- **Prompt**: Output a character-exact copy of the data, images removed.

+===+

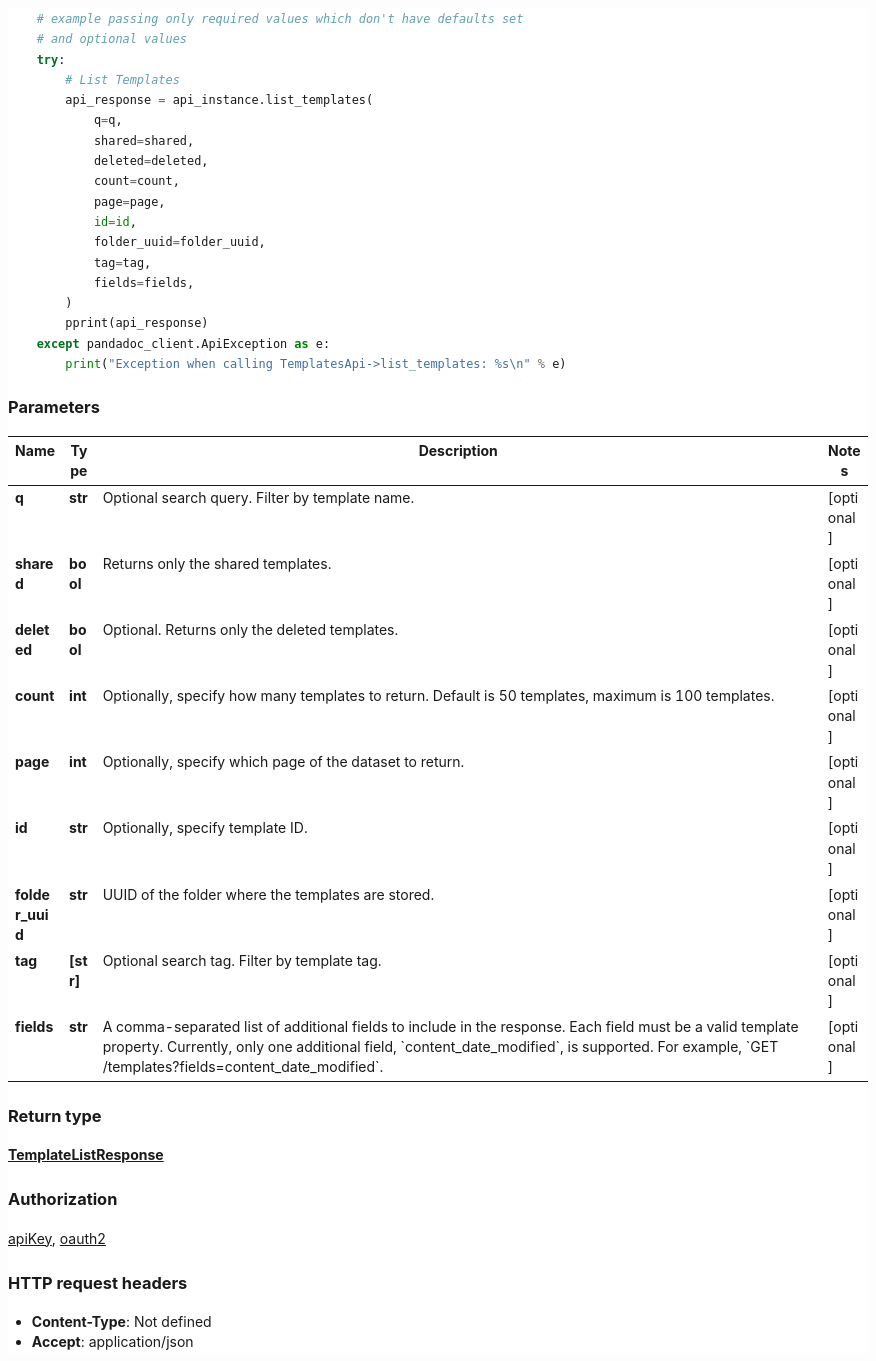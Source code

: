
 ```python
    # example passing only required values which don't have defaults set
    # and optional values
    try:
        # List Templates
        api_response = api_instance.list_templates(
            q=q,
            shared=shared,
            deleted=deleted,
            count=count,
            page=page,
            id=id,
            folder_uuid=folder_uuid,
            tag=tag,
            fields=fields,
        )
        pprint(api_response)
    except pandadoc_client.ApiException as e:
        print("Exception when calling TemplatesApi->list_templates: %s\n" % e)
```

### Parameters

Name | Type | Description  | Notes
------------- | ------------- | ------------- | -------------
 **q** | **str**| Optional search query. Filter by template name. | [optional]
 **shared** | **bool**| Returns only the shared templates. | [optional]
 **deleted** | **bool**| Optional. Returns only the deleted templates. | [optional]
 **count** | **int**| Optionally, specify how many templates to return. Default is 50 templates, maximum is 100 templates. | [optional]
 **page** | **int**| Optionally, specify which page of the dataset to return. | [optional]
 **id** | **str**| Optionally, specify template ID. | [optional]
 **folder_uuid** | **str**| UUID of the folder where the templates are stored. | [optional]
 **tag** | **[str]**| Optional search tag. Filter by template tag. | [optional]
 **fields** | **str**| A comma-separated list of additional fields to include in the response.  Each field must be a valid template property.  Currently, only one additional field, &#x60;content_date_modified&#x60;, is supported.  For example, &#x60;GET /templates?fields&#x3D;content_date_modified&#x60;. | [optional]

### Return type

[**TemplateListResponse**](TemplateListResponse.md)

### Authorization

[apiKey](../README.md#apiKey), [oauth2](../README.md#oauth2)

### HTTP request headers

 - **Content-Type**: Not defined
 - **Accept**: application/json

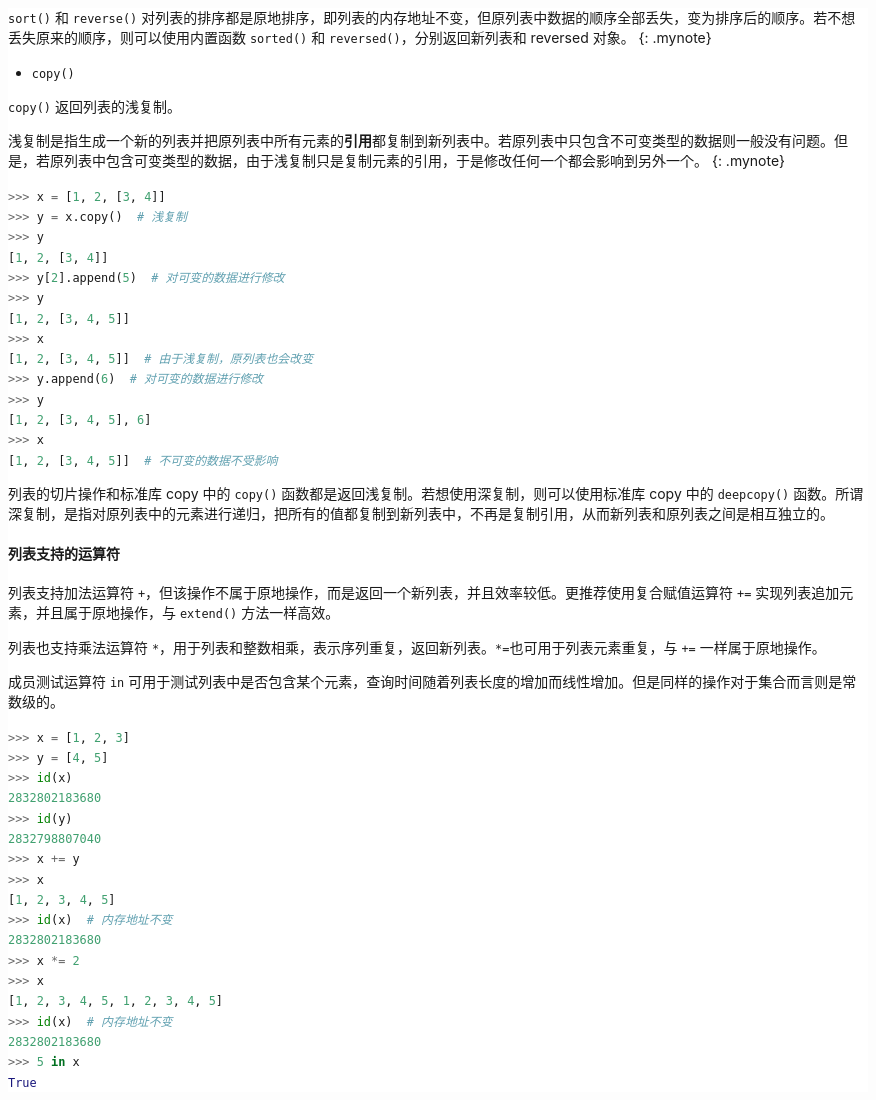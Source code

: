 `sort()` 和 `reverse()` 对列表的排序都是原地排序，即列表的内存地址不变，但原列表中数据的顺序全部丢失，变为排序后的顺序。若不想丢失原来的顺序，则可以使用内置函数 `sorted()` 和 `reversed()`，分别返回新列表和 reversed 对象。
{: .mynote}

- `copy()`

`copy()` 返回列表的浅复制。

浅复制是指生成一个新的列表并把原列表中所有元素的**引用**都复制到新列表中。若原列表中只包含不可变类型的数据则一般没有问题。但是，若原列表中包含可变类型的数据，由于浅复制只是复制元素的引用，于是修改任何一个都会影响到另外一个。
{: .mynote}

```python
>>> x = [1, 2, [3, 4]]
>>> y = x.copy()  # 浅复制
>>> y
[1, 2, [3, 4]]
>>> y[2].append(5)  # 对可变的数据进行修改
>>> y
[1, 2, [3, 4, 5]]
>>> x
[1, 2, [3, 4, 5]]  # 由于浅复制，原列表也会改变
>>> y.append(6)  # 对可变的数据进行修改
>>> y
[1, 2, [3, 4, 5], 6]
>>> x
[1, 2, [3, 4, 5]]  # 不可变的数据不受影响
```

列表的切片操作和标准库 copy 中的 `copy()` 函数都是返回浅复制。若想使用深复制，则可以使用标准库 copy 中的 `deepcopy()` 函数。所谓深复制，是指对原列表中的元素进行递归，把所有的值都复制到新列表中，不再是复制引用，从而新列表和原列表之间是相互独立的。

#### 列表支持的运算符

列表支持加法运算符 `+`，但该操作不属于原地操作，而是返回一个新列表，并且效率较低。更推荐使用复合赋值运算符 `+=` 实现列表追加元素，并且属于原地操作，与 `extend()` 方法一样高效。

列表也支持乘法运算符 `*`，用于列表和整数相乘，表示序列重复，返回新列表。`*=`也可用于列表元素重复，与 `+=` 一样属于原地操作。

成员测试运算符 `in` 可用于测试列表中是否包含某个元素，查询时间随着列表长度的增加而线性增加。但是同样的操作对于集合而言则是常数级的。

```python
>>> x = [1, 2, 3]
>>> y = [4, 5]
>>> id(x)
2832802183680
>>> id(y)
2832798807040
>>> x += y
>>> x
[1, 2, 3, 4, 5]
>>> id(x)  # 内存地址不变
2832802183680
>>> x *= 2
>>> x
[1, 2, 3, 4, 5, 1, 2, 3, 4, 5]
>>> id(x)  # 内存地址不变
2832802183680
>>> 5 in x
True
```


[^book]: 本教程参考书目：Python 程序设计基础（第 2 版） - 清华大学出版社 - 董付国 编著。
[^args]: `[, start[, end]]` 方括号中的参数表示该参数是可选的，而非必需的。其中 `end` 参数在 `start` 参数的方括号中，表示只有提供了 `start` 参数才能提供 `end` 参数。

+===+

- **Response box**:
Source code

:
 ```python
    # example passing only required values which don't have defaults set
    # and optional values
    try:
        # List Templates
        api_response = api_instance.list_templates(
            q=q,
            shared=shared,
            deleted=deleted,
            count=count,
            page=page,
            id=id,
            folder_uuid=folder_uuid,
            tag=tag,
            fields=fields,
        )
        pprint(api_response)
    except pandadoc_client.ApiException as e:
        print("Exception when calling TemplatesApi->list_templates: %s\n" % e)
```

### Parameters

Name | Type | Description  | Notes
------------- | ------------- | ------------- | -------------
 **q** | **str**| Optional search query. Filter by template name. | [optional]
 **shared** | **bool**| Returns only the shared templates. | [optional]
 **deleted** | **bool**| Optional. Returns only the deleted templates. | [optional]
 **count** | **int**| Optionally, specify how many templates to return. Default is 50 templates, maximum is 100 templates. | [optional]
 **page** | **int**| Optionally, specify which page of the dataset to return. | [optional]
 **id** | **str**| Optionally, specify template ID. | [optional]
 **folder_uuid** | **str**| UUID of the folder where the templates are stored. | [optional]
 **tag** | **[str]**| Optional search tag. Filter by template tag. | [optional]
 **fields** | **str**| A comma-separated list of additional fields to include in the response.  Each field must be a valid template property.  Currently, only one additional field, &#x60;content_date_modified&#x60;, is supported.  For example, &#x60;GET /templates?fields&#x3D;content_date_modified&#x60;. | [optional]

### Return type

[**TemplateListResponse**](TemplateListResponse.md)

### Authorization

[apiKey](../README.md#apiKey), [oauth2](../README.md#oauth2)

### HTTP request headers

 - **Content-Type**: Not defined
 - **Accept**: application/json

Source code

: `sort()` 和 `reverse()` 对列表的排序都是原地排序，即列表的内存地址不变，但原列表中数据的顺序全部丢失，变为排序后的顺序。若不想丢失原来的顺序，则可以使用内置函数 `sorted()` 和 `reversed()`，分别返回新列表和 reversed 对象。
{: .mynote}

- `copy()`

`copy()` 返回列表的浅复制。

浅复制是指生成一个新的列表并把原列表中所有元素的**引用**都复制到新列表中。若原列表中只包含不可变类型的数据则一般没有问题。但是，若原列表中包含可变类型的数据，由于浅复制只是复制元素的引用，于是修改任何一个都会影响到另外一个。
{: .mynote}

```python
>>> x = [1, 2, [3, 4]]
>>> y = x.copy()  # 浅复制
>>> y
[1, 2, [3, 4]]
>>> y[2].append(5)  # 对可变的数据进行修改
>>> y
[1, 2, [3, 4, 5]]
>>> x
[1, 2, [3, 4, 5]]  # 由于浅复制，原列表也会改变
>>> y.append(6)  # 对可变的数据进行修改
>>> y
[1, 2, [3, 4, 5], 6]
>>> x
[1, 2, [3, 4, 5]]  # 不可变的数据不受影响
```

列表的切片操作和标准库 copy 中的 `copy()` 函数都是返回浅复制。若想使用深复制，则可以使用标准库 copy 中的 `deepcopy()` 函数。所谓深复制，是指对原列表中的元素进行递归，把所有的值都复制到新列表中，不再是复制引用，从而新列表和原列表之间是相互独立的。

#### 列表支持的运算符

列表支持加法运算符 `+`，但该操作不属于原地操作，而是返回一个新列表，并且效率较低。更推荐使用复合赋值运算符 `+=` 实现列表追加元素，并且属于原地操作，与 `extend()` 方法一样高效。

列表也支持乘法运算符 `*`，用于列表和整数相乘，表示序列重复，返回新列表。`*=`也可用于列表元素重复，与 `+=` 一样属于原地操作。

成员测试运算符 `in` 可用于测试列表中是否包含某个元素，查询时间随着列表长度的增加而线性增加。但是同样的操作对于集合而言则是常数级的。

```python
>>> x = [1, 2, 3]
>>> y = [4, 5]
>>> id(x)
2832802183680
>>> id(y)
2832798807040
>>> x += y
>>> x
[1, 2, 3, 4, 5]
>>> id(x)  # 内存地址不变
2832802183680
>>> x *= 2
>>> x
[1, 2, 3, 4, 5, 1, 2, 3, 4, 5]
>>> id(x)  # 内存地址不变
2832802183680
>>> 5 in x
True
```


[^book]: 本教程参考书目：Python 程序设计基础（第 2 版） - 清华大学出版社 - 董付国 编著。
[^args]: `[, start[, end]]` 方括号中的参数表示该参数是可选的，而非必需的。其中 `end` 参数在 `start` 参数的方括号中，表示只有提供了 `start` 参数才能提供 `end` 参数。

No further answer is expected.